5. The quantitative classification imaging method for the perfusion function of micro-micro/venous vascular microbubble radiography in an ultrasonic brain according to claim 1, wherein the quantitative classification imaging method is characterized by comprising the following steps of: the step 4) specifically comprises the following steps:

4.1 Layering the perfusion areas of the middle, small and micro blood vessels of the brain, wherein each layer takes a multiplied by a pixel as the window size, and single pixel as the window moving step length, and the perfusion time intensity curves of the middle, small and micro blood vessels of the brain are respectively extracted, wherein a=1-9;

4.2 According to the perfusion time intensity curve extracted in the step 4.1), calculating to obtain the perfusion parameters of time, intensity and ratio of the small, medium and micro blood vessels in the brain.

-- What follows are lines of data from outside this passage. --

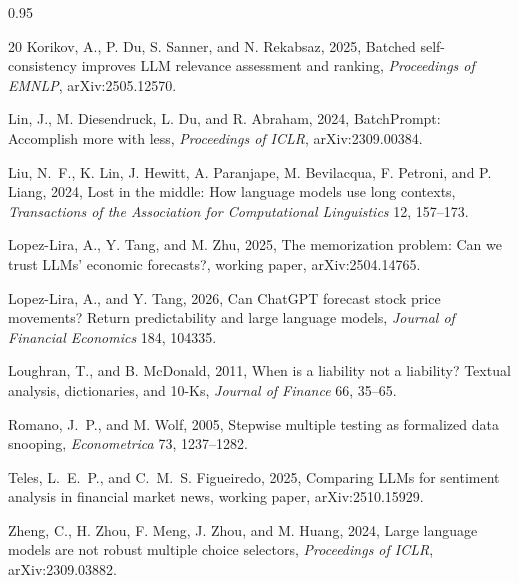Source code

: \documentclass[11pt]{article}
\begin{document}
\begin{spacing}{0.95}
\begin{thebibliography}{20}
Korikov, A., P. Du, S. Sanner, and N. Rekabsaz, 2025, Batched self-consistency improves LLM relevance assessment and ranking, \emph{Proceedings of EMNLP}, arXiv:2505.12570.

Lin, J., M. Diesendruck, L. Du, and R. Abraham, 2024, BatchPrompt: Accomplish more with less, \emph{Proceedings of ICLR}, arXiv:2309.00384.

Liu, N.~F., K. Lin, J. Hewitt, A. Paranjape, M. Bevilacqua, F. Petroni, and P. Liang, 2024, Lost in the middle: How language models use long contexts, \emph{Transactions of the Association for Computational Linguistics} 12, 157--173.

Lopez-Lira, A., Y. Tang, and M. Zhu, 2025, The memorization problem: Can we trust LLMs' economic forecasts?, working paper, arXiv:2504.14765.

Lopez-Lira, A., and Y. Tang, 2026, Can ChatGPT forecast stock price movements? Return predictability and large language models, \emph{Journal of Financial Economics} 184, 104335.

Loughran, T., and B. McDonald, 2011, When is a liability not a liability? Textual analysis, dictionaries, and 10-Ks, \emph{Journal of Finance} 66, 35--65.

Romano, J.~P., and M. Wolf, 2005, Stepwise multiple testing as formalized data snooping, \emph{Econometrica} 73, 1237--1282.

Teles, L.~E.~P., and C.~M.~S. Figueiredo, 2025, Comparing LLMs for sentiment analysis in financial market news, working paper, arXiv:2510.15929.

Zheng, C., H. Zhou, F. Meng, J. Zhou, and M. Huang, 2024, Large language models are not robust multiple choice selectors, \emph{Proceedings of ICLR}, arXiv:2309.03882.

\end{thebibliography}
\end{spacing}
\end{document}

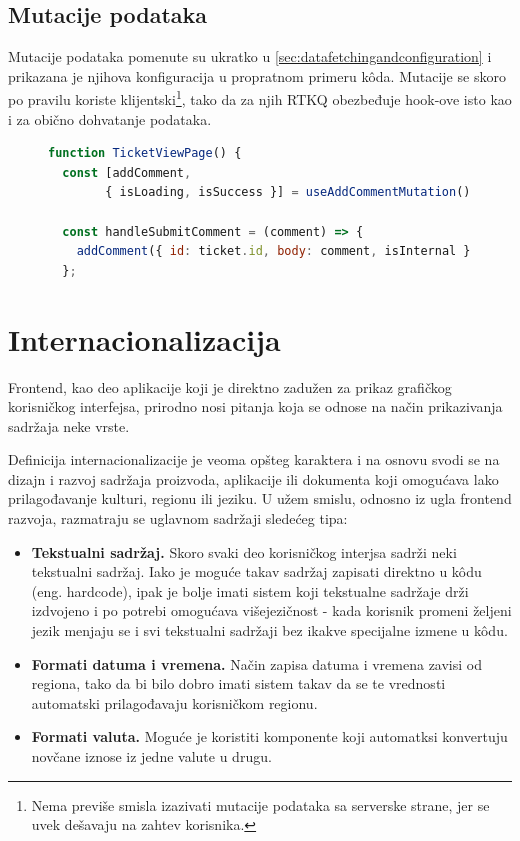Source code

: \documentclass[12pt,oneside]{memoir}
\begin{document}
\newpage
\subsection{Mutacije podataka}

Mutacije podataka pomenute su ukratko u \ref{sec:datafetchingandconfiguration} i prikazana je njihova konfiguracija u propratnom primeru k\^{o}da. Mutacije se skoro po pravilu koriste klijentski\footnote{Nema previše smisla izazivati mutacije podataka sa serverske strane, jer se uvek dešavaju na zahtev korisnika.}, tako da za njih RTKQ obezbeđuje hook-ove isto kao i za obično dohvatanje podataka.

\begin{figure}[h]
\begin{lstlisting}[language=JavaScript, style=ES6, caption={Korišćenje RTKQ mutacija na primeru dodavanja komentara na tiket.}]
function TicketViewPage() {
  const [addComment,
        { isLoading, isSuccess }] = useAddCommentMutation();

  const handleSubmitComment = (comment) => {
    addComment({ id: ticket.id, body: comment, isInternal });
  };
\end{lstlisting}
\end{figure}


\section{Internacionalizacija}
\label{sec:intl}

Frontend, kao deo aplikacije koji je direktno zadužen za prikaz grafičkog korisničkog interfejsa, prirodno nosi pitanja koja se odnose na način prikazivanja sadržaja neke vrste. 

Definicija internacionalizacije je veoma opšteg karaktera i na osnovu \cite{i18n} svodi se na dizajn i razvoj sadržaja proizvoda, aplikacije ili dokumenta koji omogućava lako prilagođavanje kulturi, regionu ili jeziku. U užem smislu, odnosno iz ugla frontend razvoja, razmatraju se uglavnom sadržaji sledećeg tipa:

\begin{itemize}
    \item \textbf{Tekstualni sadržaj.} Skoro svaki deo korisničkog interjsa sadrži neki tekstualni sadržaj. Iako je moguće takav sadržaj zapisati direktno u k\^{o}du (eng. hardcode), ipak je bolje imati sistem koji tekstualne sadržaje drži izdvojeno i po potrebi omogućava višejezičnost - kada korisnik promeni željeni jezik menjaju se i svi tekstualni sadržaji bez ikakve specijalne izmene u k\^{o}du.
    \item \textbf{Formati datuma i vremena.} Način zapisa datuma i vremena zavisi od regiona, tako da bi bilo dobro imati sistem takav da se te vrednosti automatski prilagođavaju korisničkom regionu.
    \item \textbf{Formati valuta.} Moguće je koristiti komponente koji automatksi konvertuju novčane iznose iz jedne valute u drugu.
\end{itemize}
\end{document}
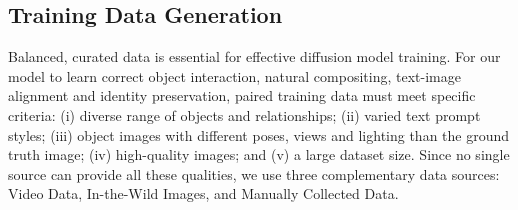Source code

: 
\subsection{Training Data Generation}
\label{sec:datageneration}

Balanced, curated data is essential for effective diffusion model training. For our model to learn correct object interaction, natural compositing, text-image alignment and identity preservation, paired training data must meet specific criteria: (i) diverse range of objects and relationships; (ii) varied text prompt styles; (iii) object images with different poses, views and lighting than the ground truth image; (iv) high-quality images; and (v) a large dataset size. Since no single source can provide all these qualities, we use three complementary data sources: Video Data, In-the-Wild Images, and Manually Collected Data. %


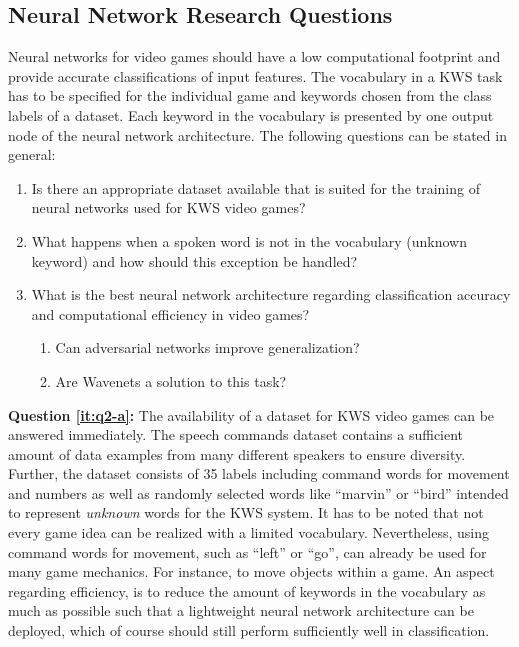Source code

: \subsection{Neural Network Research Questions}\label{sec:intro_rq_nn}
Neural networks for video games should have a low computational footprint and provide accurate classifications of input features.
The vocabulary in a KWS task has to be specified for the individual game and keywords chosen from the class labels of a dataset.
Each keyword in the vocabulary is presented by one output node of the neural network architecture.
The following questions can be stated in general:
\begin{enumerate}[label={Q.2.\alph*)}, leftmargin=1.75cm]
  \item Is there an appropriate dataset available that is suited for the training of neural networks used for KWS video games?\label{it:q2-a}
  \item What happens when a spoken word is not in the vocabulary (unknown keyword) and how should this exception be handled?\label{it:q2-b}
  \item What is the best neural network architecture regarding classification accuracy and computational efficiency in video games?\label{it:q2-c}
  \begin{enumerate}[label=(\roman*)]
    \item Can adversarial networks improve generalization?
    \item Are Wavenets a solution to this task?
  \end{enumerate}
\end{enumerate}
\noindent
\textbf{Question \ref{it:q2-a}:} 
The availability of a dataset for KWS video games can be answered immediately. 
The speech commands dataset \cite{Warden2018SpeechCommands} contains a sufficient amount of data examples from many different speakers to ensure diversity.
Further, the dataset consists of 35 labels including command words for movement and numbers as well as randomly selected words like \enquote{marvin} or \enquote{bird} intended to represent \emph{unknown} words for the KWS system.
It has to be noted that not every game idea can be realized with a limited vocabulary.
Nevertheless, using command words for movement, such as \enquote{left} or \enquote{go}, can already be used for many game mechanics.
For instance, to move objects within a game.
An aspect regarding efficiency, is to reduce the amount of keywords in the vocabulary as much as possible such that a lightweight neural network architecture can be deployed, which of course should still perform sufficiently well in classification.

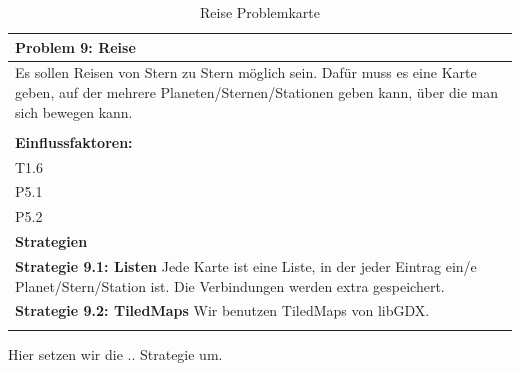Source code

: \documentclass[fontsize=12pt,paper=a4,twoside]{scrartcl}
\begin{document}
\begin{table}[H]
    \centering
    \begin{tabular}{|p{15cm}|}
    \hline
          \textbf{Problem 9: Reise}  \\ \hline
	Es sollen Reisen von Stern zu Stern möglich sein. Dafür muss es eine Karte geben, auf der mehrere Planeten/Sternen/Stationen geben kann, über die man sich bewegen kann. \\
         \\ \hline
          \textbf{Einflussfaktoren: } \\
	T1.6 \\
	P5.1 \\
	P5.2 \\
          \hline
          \textbf{Strategien} \\ \hline
            {}          
           \label{strategie:9.1}     
          \textbf{Strategie 9.1: Listen} Jede Karte ist eine Liste, in der jeder Eintrag ein/e Planet/Stern/Station ist. Die Verbindungen werden extra gespeichert.  \\        
  {}          
           \label{strategie:9.2}              
          \textbf{Strategie 9.2: TiledMaps} Wir benutzen TiledMaps von libGDX.  \\
	 \\ \hline
    \end{tabular}

    \caption{Reise Problemkarte}
    \label{tab:ProblemKarte9}
\end{table}
Hier setzen wir die .. Strategie um. \\
\end{document}
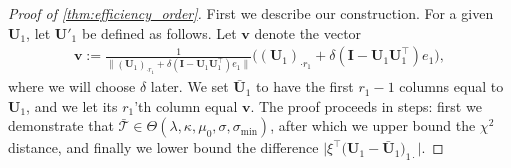 \documentclass[10pt]{article}
\newcommand{\0}{{\mathbf{0}}}
\newcommand{\1}{{\mathbf{1}}}
\newcommand{\U}{{\mathbf{U}}}
\renewcommand{\t}{^{\top}}
\begin{document}
\begin{proof}[Proof of \cref{thm:efficiency_order}]
First we describe our construction.  For a given $\mathbf{U}_1$, let $\mathbf{U'}_1$ be defined as follows. Let $\mathbf{v}$ denote the vector
\begin{align*}
    \mathbf{v} := \frac{1}{\| (\U_1)_{\cdot r_1} + \delta (\mathbf{I} - \U_1 \U_1\t ) e_1\| } \bigg( (\U_1)_{\cdot r_1} + \delta (\mathbf{I} - \U_{1} \U_{1}\t ) e_1 \bigg),
\end{align*}
where we will choose $\delta$ later. We set $\mathbf{\bar U}_1$ to have the first $r_1 - 1$ columns equal to $\U_1$, and we let its $r_1$'th column equal $\mathbf{v}$.  The proof proceeds in steps: first we demonstrate that $\mathcal{\bar T} \in \Theta(\lambda,\kappa,\mu_0,\sigma,\sigma_{\min})$, after which we upper bound the $\chi^2$ distance, and finally we lower bound the difference $\big|\xi\t\big( \U_1 - \mathbf{\bar U}_1\big)_{1\cdot} \big|$.


\end{proof}
\end{document}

6. The quantitative classification imaging method for the perfusion function of micro-micro/venous vascular microbubble radiography in an ultrasonic brain according to claim 5, wherein the quantitative classification imaging method is characterized in that: the time-class perfusion parameters are one or more of flushing time, flushing time and peak reaching time; the intensity perfusion parameter is one or more of peak value and area under the curve; the ratio type perfusion parameter is one or more of the flushing rate and the flushing rate.

7. The quantitative classification imaging method for the perfusion function of micro-micro/venous vascular microbubble radiography in an ultrasonic brain according to claim 1, wherein the quantitative classification imaging method is characterized by comprising the following steps of: the step 5) specifically comprises the following steps: according to the perfusion characteristic difference of contrast microbubbles in the arteries and veins and the numerical values of perfusion parameters of time class, intensity class and ratio class, pseudo-color coding is respectively carried out, and the artery and vein separation is carried out on the middle cerebral, small cerebral and microvasculature by adopting an intensity double-threshold method and adjusting the upper threshold value and the lower threshold value of pseudo-color coding images.